The designer will then distill all the information from your initial discussions and present you with inspirational ideas for the overall look and feel of your project. The presentation may vary depending on how the designer works but is likely to include images reflecting the desired look, mood boards and sketches. They can also provide you with drawings by hand or on CAD to help you visualise the look.  

Designer Gemma Zimmerhansl's finished reception room in Kensington turned out very similar to her original hand drawing:

Step Three: Design Development

It’s time to nail the specifics. The concept is developed into every detail. It will be your designers' job to present you with a manageable choice here, in line with both the concept and your budget, so that a ‘shopping list’ within your budget is drawn up to sign off.

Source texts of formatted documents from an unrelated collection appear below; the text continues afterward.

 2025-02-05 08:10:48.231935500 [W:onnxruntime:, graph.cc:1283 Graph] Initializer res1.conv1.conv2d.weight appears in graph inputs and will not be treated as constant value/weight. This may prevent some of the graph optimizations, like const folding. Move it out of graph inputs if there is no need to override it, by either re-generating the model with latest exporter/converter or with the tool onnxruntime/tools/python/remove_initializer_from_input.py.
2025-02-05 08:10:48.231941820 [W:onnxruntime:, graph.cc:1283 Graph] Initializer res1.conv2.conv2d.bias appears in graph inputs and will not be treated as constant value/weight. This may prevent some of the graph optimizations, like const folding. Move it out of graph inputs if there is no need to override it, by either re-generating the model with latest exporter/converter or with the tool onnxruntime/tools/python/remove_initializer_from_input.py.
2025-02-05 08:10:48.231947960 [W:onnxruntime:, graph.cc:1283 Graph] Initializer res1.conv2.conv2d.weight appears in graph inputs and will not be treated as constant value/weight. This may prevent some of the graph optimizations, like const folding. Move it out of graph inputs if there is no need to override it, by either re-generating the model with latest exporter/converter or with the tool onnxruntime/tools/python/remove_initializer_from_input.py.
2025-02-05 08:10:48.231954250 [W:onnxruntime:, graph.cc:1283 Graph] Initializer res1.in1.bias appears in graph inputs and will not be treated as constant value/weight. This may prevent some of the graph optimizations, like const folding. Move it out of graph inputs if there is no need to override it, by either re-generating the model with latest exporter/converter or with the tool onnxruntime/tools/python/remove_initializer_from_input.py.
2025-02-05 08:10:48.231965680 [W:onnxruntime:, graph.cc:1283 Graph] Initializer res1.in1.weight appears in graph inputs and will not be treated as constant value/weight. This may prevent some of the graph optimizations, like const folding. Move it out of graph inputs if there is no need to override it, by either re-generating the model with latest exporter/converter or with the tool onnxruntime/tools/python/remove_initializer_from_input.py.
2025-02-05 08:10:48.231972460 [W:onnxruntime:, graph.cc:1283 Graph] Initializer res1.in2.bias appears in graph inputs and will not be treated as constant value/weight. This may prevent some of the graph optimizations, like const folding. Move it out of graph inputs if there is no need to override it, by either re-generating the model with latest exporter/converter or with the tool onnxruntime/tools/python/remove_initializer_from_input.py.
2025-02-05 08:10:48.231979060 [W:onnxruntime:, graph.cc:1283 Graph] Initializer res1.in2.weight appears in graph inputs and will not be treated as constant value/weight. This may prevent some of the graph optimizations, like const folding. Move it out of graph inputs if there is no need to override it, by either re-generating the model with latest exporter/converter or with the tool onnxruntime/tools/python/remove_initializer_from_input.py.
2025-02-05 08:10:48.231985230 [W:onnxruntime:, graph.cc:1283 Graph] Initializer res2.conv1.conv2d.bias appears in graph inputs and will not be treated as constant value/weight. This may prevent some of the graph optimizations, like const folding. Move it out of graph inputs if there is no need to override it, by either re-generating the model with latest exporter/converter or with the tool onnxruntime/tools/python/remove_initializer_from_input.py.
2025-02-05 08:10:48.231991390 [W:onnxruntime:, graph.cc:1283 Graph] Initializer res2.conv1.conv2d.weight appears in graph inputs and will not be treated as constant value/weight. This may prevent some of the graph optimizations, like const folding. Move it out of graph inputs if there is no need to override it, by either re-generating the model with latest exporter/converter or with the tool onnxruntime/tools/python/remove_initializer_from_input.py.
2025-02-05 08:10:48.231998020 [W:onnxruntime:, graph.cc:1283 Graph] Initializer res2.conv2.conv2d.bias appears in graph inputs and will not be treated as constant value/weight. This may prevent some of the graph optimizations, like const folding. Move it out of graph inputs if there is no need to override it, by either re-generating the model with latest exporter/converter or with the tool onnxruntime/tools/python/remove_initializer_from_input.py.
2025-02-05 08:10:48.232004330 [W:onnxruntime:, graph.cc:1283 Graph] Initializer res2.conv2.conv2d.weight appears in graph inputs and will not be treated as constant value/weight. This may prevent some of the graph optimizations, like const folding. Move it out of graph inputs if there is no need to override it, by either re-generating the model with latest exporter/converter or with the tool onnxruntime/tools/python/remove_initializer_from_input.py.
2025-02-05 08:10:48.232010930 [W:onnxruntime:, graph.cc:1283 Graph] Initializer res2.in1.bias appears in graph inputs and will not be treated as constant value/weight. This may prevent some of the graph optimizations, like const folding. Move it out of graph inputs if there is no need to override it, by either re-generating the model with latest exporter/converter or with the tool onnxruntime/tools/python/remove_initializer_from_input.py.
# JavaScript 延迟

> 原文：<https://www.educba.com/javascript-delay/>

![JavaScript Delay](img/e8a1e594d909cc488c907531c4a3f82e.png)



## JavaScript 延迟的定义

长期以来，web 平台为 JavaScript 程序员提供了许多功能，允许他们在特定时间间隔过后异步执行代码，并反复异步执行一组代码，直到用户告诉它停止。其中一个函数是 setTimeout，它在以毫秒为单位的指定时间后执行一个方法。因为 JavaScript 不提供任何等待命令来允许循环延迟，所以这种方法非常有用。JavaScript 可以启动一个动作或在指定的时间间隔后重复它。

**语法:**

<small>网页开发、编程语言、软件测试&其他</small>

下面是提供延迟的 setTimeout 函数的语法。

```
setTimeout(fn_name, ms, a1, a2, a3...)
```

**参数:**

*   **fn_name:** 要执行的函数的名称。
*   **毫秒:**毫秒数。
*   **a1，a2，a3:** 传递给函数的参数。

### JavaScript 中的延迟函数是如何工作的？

They will use their up-to-date knowledge of what is on the market at different price points and experience of having seen what works in practice to advise you.  

Measured layouts will be drawn up, often with several options to choose from, then the electrical and lighting plans will be finalised. Technical drawings will be presented to the relevant trades people and the work costed. Decisions will be made on the hard finishes, soft furnishings, furniture, wall treatments, floor coverings, fixtures and fittings. All details, including the exact space required for clothing and shoes, for example, and the finer points of blinds and pelmets – which can be extensive – are taken care of.  

Here, Studio K provided their client with several options before this layout was decided upon:

Step Four: Ordering

You've signed off the purchasing list so now the designer will get to work placing orders and booking in trades people, drawing on their little black book of trusted suppliers and trade contacts. They will arrange transportations and deliveries, check stock and lead times and liaise with the builders/decorators/plumbers/electricians to refine specifications and costs, ready for installation.

Step Five: Installation and Styling

The trades people are in the house and the work has started. The interior designer is on hand to co-ordinate the work and ensure everything is delivered and installed in accordance with the agreed designs and as efficiently as possible. Your designer will exercise quality control and take care of any final snagging.  Their final job is to style the rooms to make sure everything is looking its best. 

Emma Hooton enjoys styling her clients' homes before handover:

As everything has been planned and organised carefully, the work should go ahead smoothly leaving you with little to worry about, and a beautiful new home to enjoy exactly as you had imagined.